● ASSIGNED TASK:
Copy the entries below word for word, minus the pictures.

● EXTRACTED MATERIAL:
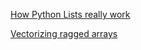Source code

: [How Python Lists really work](https://antonz.org/list-internals/)


[Vectorizing ragged arrays](https://vladfeinberg.com/2021/01/07/vectorizing-ragged-arrays.html)
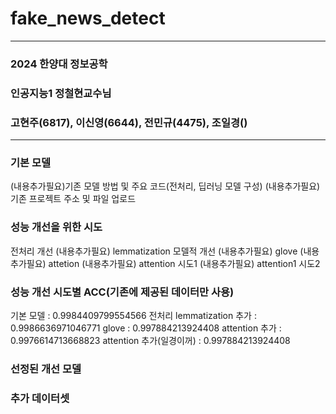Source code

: # fake_news_detect
---------------------------------------
### 2024 한양대 정보공학
### 인공지능1 정철현교수님 
### 고현주(6817), 이신영(6644), 전민규(4475), 조일경()

---------------------------------------

### 기본 모델 
(내용추가필요)기존 모델 방법 및 주요 코드(전처리, 딥러닝 모델 구성)
(내용추가필요)기존 프로젝트 주소 및 파일 업로드

### 성능 개선을 위한 시도 
전처리 개선
(내용추가필요) lemmatization
모델적 개선
(내용추가필요) glove
(내용추가필요) attetion 
(내용추가필요) attention 시도1
(내용추가필요) attention1 시도2

### 성능 개선 시도별 ACC(기존에 제공된 데이터만 사용)
기본 모델 : 0.9984409799554566
전처리 lemmatization 추가 : 0.9986636971046771
glove : 0.997884213924408
attention 추가 : 0.9976614713668823
attention 추가(일경이꺼) : 0.997884213924408

### 선정된 개선 모델 



### 추가 데이터셋 

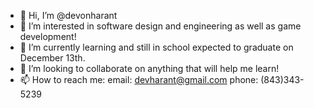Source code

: - 👋 Hi, I’m @devonharant
- 👀 I’m interested in software design and engineering as well as game development!
- 🌱 I’m currently learning and still in school expected to graduate on December 13th.
- 💞️ I’m looking to collaborate on anything that will help me learn!
- 📫 How to reach me:
      email: devharant@gmail.com
      phone: (843)343-5239

<!---
devonharant/devonharant is a ✨ special ✨ repository because its `README.md` (this file) appears on your GitHub profile.
You can click the Preview link to take a look at your changes.
--->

● ANSWER TO THIS TASK:
Source code

: [How Python Lists really work](https://antonz.org/list-internals/)


[Vectorizing ragged arrays](https://vladfeinberg.com/2021/01/07/vectorizing-ragged-arrays.html)
Source code

: # fake_news_detect
---------------------------------------
### 2024 한양대 정보공학
### 인공지능1 정철현교수님 
### 고현주(6817), 이신영(6644), 전민규(4475), 조일경()

---------------------------------------

### 기본 모델 
(내용추가필요)기존 모델 방법 및 주요 코드(전처리, 딥러닝 모델 구성)
(내용추가필요)기존 프로젝트 주소 및 파일 업로드

### 성능 개선을 위한 시도 
전처리 개선
(내용추가필요) lemmatization
모델적 개선
(내용추가필요) glove
(내용추가필요) attetion 
(내용추가필요) attention 시도1
(내용추가필요) attention1 시도2

### 성능 개선 시도별 ACC(기존에 제공된 데이터만 사용)
기본 모델 : 0.9984409799554566
전처리 lemmatization 추가 : 0.9986636971046771
glove : 0.997884213924408
attention 추가 : 0.9976614713668823
attention 추가(일경이꺼) : 0.997884213924408

### 선정된 개선 모델 



### 추가 데이터셋 

Source code

: - 👋 Hi, I’m @devonharant
- 👀 I’m interested in software design and engineering as well as game development!
- 🌱 I’m currently learning and still in school expected to graduate on December 13th.
- 💞️ I’m looking to collaborate on anything that will help me learn!
- 📫 How to reach me:
      email: devharant@gmail.com
      phone: (843)343-5239

<!---
devonharant/devonharant is a ✨ special ✨ repository because its `README.md` (this file) appears on your GitHub profile.
You can click the Preview link to take a look at your changes.
--->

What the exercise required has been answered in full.